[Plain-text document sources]
———

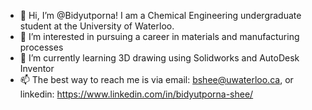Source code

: - 👋 Hi, I’m @Bidyutporna! I am a Chemical Engineering undergraduate student at the University of Waterloo.
- 👀 I’m interested in pursuing a career in materials and manufacturing processes
- 🌱 I’m currently learning 3D drawing using Solidworks and AutoDesk Inventor
- 📫 The best way to reach me is via email: bshee@uwaterloo.ca, or linkedin: https://www.linkedin.com/in/bidyutporna-shee/

<!---
Bidyutporna/Bidyutporna is a ✨ special ✨ repository because its `README.md` (this file) appears on your GitHub profile.
You can click the Preview link to take a look at your changes.
--->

———

* _Exercise directions_: An exact repeat of the lines from the one containing "Bidyutporna/Bidyutporna is a" through the final line of the entries is the whole answer.

* _Completed task_:
Bidyutporna/Bidyutporna is a ✨ special ✨ repository because its `README.md` (this file) appears on your GitHub profile.
You can click the Preview link to take a look at your changes.
--->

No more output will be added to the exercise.